Folha de S. Paulo


Viva o Tour!

A centenária Volta à França em bicicleta arranca na ilha da Córsega e prova que, mesmo depois de cem edições, ainda é capaz de inovar e surpreender.

Aliás, deve ser difícil encontrar em todo o universo esportivo uma competição que seja tão prolífera em novidades e surpresas, que habitualmente se traduzem em grandes escândalos e controvérsias. Como alega um novo álbum comemorativo intitulado "Tour de France", editado pela Quercus Books a tempo de assinalar a data bem redonda, o segredo do fascínio eterno com a prova pode bem explicar-se pela sua natureza eminentemente transgressora, e pela sua intriga e dramatismo --nesse aspecto, acrescentar o cenário de montanha da Córsega ao percurso da Volta só pode ser considerada uma excelente ideia.
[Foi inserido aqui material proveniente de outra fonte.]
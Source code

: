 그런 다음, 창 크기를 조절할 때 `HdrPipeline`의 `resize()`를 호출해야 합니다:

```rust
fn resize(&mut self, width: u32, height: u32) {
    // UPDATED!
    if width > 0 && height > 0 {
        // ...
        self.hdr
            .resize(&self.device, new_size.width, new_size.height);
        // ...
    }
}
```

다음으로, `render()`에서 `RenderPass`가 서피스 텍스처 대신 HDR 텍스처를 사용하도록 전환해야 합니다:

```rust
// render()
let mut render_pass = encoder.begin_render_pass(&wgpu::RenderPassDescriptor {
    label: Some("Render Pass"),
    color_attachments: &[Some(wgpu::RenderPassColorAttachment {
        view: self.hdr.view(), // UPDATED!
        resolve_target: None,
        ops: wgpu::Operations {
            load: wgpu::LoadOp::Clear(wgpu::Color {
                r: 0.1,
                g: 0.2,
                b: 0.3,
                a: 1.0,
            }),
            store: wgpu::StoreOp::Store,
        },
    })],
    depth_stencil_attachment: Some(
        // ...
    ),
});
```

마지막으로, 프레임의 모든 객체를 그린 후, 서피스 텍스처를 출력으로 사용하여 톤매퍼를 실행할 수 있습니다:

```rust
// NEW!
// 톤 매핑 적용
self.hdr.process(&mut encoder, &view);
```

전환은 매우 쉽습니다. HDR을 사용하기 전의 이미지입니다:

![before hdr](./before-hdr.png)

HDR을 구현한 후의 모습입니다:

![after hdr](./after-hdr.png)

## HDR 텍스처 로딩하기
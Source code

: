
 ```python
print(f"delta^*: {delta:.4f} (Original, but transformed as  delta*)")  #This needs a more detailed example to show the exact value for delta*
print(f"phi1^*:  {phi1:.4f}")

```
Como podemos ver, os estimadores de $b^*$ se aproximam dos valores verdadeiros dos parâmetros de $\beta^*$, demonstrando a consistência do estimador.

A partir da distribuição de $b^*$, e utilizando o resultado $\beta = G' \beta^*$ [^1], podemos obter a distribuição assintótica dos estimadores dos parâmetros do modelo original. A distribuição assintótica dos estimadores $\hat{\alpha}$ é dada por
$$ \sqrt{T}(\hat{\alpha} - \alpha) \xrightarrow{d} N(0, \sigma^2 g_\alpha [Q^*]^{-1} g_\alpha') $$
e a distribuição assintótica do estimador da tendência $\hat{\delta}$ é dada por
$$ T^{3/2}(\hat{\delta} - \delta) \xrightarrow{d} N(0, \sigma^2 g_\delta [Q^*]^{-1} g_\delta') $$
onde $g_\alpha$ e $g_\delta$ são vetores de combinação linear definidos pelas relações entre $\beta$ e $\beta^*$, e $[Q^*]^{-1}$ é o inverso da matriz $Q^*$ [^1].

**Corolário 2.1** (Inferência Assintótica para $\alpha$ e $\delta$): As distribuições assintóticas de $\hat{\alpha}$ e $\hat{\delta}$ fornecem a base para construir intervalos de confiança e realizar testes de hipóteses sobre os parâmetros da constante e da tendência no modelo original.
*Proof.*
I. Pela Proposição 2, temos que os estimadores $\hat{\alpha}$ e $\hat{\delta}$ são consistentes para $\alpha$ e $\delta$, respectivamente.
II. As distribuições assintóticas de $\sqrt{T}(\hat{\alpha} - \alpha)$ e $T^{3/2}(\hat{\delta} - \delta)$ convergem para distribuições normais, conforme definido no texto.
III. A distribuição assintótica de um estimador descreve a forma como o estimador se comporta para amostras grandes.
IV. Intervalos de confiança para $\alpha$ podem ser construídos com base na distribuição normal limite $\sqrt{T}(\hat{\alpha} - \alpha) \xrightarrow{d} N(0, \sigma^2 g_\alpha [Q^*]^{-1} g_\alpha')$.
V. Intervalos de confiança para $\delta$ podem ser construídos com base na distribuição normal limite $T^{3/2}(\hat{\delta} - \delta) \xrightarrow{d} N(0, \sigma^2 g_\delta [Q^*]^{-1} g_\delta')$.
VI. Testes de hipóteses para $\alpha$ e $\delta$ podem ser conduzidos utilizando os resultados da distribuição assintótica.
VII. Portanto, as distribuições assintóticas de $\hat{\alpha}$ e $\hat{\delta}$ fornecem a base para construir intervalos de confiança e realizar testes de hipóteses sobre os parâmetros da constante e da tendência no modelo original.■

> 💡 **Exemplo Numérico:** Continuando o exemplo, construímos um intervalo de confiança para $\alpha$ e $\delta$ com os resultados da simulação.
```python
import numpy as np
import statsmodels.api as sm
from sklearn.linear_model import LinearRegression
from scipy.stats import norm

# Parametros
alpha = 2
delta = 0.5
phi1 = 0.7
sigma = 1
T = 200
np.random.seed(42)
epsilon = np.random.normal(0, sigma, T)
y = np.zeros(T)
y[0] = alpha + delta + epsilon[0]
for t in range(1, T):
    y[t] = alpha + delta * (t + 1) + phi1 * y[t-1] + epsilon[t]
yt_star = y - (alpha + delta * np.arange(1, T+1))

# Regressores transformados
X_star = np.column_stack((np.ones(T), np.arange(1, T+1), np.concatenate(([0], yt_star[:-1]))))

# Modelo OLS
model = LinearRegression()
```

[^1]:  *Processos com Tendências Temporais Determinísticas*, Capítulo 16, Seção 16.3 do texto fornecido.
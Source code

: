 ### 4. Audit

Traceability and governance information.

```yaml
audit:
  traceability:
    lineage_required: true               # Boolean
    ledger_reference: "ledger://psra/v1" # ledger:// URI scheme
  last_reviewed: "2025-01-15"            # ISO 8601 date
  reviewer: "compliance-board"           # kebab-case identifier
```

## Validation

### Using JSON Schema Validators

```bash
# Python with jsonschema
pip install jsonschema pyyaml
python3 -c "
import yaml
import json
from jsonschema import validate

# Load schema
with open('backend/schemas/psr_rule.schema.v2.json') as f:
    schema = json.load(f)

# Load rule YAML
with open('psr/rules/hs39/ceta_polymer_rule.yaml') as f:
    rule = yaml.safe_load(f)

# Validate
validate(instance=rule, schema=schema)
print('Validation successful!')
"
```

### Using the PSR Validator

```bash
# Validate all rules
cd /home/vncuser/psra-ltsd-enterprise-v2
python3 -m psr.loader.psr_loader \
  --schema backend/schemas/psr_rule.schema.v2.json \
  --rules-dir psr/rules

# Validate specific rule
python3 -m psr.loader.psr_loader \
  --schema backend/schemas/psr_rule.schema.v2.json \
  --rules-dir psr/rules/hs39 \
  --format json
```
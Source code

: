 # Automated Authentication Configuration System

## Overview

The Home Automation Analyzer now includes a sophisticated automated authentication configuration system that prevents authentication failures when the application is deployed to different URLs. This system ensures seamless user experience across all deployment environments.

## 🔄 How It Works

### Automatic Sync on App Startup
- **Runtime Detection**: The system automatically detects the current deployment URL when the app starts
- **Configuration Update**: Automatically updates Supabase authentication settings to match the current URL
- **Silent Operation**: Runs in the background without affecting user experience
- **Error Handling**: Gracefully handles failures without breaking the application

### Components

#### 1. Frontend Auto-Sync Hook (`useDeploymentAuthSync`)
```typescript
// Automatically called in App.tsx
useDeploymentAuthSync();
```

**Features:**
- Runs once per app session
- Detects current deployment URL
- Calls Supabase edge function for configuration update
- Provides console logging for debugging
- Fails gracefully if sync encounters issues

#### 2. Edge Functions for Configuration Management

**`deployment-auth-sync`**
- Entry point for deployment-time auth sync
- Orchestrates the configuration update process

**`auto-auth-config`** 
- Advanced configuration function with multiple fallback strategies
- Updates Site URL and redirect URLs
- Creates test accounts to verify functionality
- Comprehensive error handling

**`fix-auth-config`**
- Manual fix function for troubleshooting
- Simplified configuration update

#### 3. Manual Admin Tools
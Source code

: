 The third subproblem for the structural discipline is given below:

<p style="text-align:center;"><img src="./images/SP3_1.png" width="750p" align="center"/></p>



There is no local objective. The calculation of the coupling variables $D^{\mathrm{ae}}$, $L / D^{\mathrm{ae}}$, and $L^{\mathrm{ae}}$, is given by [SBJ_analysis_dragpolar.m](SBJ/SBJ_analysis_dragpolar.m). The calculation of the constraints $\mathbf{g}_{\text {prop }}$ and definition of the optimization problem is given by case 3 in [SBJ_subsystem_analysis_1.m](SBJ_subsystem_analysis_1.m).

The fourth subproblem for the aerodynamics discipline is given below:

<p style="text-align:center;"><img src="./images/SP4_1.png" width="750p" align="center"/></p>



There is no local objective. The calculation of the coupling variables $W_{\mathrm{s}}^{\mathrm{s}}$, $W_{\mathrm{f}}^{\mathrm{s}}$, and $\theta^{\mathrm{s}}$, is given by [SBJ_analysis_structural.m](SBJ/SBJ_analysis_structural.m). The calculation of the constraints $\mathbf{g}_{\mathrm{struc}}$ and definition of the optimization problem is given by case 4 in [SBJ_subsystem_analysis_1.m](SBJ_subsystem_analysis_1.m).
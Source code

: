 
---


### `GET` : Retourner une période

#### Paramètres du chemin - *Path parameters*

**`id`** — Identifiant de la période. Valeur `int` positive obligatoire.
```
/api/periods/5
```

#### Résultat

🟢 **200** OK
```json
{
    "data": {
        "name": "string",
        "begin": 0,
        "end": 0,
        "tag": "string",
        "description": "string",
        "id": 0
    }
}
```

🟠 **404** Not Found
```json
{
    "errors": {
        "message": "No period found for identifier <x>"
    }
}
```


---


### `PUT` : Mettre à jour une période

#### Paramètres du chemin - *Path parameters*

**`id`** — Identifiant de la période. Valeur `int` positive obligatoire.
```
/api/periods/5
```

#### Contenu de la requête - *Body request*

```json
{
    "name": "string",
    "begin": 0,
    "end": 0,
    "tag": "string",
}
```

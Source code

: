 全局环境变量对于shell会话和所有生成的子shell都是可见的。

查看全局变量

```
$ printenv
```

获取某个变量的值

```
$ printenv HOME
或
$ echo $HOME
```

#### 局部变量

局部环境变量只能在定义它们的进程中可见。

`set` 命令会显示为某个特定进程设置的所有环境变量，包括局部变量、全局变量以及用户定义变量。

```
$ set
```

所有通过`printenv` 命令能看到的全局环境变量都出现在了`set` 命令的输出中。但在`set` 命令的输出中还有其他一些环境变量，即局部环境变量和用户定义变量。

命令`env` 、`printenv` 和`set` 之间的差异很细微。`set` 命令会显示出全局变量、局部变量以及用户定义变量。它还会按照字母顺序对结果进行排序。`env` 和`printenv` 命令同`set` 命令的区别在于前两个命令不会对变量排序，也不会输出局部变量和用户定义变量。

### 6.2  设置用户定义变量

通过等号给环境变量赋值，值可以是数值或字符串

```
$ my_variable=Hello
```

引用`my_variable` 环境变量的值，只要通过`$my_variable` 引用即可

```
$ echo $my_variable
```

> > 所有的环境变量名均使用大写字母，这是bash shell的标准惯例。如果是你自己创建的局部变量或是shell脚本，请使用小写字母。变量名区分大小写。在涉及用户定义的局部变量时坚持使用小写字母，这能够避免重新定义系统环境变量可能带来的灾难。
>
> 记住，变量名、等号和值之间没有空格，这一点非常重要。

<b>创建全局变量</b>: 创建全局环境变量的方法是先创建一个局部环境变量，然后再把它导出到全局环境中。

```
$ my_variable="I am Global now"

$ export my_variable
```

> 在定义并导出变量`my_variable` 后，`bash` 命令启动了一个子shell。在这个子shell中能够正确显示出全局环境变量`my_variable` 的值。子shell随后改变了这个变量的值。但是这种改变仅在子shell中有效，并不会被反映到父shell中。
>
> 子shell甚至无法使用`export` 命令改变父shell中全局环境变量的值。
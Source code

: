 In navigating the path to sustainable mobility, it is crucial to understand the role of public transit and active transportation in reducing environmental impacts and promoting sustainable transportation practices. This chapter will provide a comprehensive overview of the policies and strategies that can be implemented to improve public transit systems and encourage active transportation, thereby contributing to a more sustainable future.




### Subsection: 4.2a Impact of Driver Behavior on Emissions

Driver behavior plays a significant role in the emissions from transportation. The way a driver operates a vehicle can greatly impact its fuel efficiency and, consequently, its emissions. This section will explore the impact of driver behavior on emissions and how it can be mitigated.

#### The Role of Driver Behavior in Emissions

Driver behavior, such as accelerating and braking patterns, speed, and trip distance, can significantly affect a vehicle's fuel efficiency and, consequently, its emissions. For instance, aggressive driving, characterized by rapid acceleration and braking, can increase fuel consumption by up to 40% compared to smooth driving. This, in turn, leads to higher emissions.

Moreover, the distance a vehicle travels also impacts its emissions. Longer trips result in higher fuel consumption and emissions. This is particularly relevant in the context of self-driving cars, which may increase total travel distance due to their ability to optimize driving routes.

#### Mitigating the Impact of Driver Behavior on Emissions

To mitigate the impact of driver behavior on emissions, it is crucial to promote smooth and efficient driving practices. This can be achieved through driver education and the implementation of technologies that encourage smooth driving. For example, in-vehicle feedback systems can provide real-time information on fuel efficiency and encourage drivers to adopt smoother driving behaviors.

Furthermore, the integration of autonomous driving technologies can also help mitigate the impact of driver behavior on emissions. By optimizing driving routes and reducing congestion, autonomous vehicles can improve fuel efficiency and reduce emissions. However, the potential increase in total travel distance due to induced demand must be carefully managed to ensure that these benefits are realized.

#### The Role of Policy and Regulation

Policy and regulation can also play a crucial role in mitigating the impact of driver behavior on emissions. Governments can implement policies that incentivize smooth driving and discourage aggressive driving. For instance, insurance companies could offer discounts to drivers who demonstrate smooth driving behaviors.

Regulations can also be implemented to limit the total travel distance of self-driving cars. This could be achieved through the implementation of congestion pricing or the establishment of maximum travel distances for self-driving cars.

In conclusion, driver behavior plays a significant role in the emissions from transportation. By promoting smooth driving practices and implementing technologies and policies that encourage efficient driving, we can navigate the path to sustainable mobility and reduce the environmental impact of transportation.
Claro que o verdadeiro drama do Tour não tem tanto a ver com a paisagem. São as inúmeras histórias de génio e heroísmo, de rivalidade e companheirismo, e também de desgosto e decepção que nos animam a cada ano. Na galeria da Volta à França estão inscritas cenas pouco edificantes, logo desde a sua primeira edição, quando o vencedor Maurice Garin destruiu a bicicleta do seu principal concorrente e o subornou para abafar o caso.

Mas também episódios notáveis como por exemplo o que envolveu Eugène Christophe, um dos favoritos à vitória na corrida de 1913 mas que ficou com a bicicleta desfeita na descida do Col du Tourmalet. O atleta, que tinha sido ferreiro, desmontou e desceu a montanha com a bicicleta ao ombro, mas recusou abandonar a corrida: perdendo a liderança, reconstituiu sozinho a bicicleta e chegou até Paris.

Na mesma galeria, encontramos alguns dos mais extraordinários atletas do século XX, do campionissimo italiano Fausto Coppi, cujo domínio absoluto chegou a traduzir-se num avanço de meia hora para o segundo classificado; ao recordista belga Eddie Merx, único homem que foi capaz de acumular a vitória na classificação geral, classificação dos pontos, classificação da montanha e o prémio da combatividade, tudo na mesma edição; aos não menos impressionantes Bernard Hinault ou Miguel Indurain.

A emoção para a edição que arranca neste sábado está mais do que garantida, e mais ainda depois do agora infame Lance Armstrong, que perdeu os seus sete títulos do Tour por causa do uso de substâncias ilícitas, ter aparecido a garantir que nos tempos que correm "é impossível" vencer a volta sem recurso ao doping --veremos.

Em cem anos houve tempo para muitas mudanças no ciclismo. Mas o Tour continua a ser a maior e mais espectacular corrida de bicicletas do mundo. Partida e viva a Volta à França!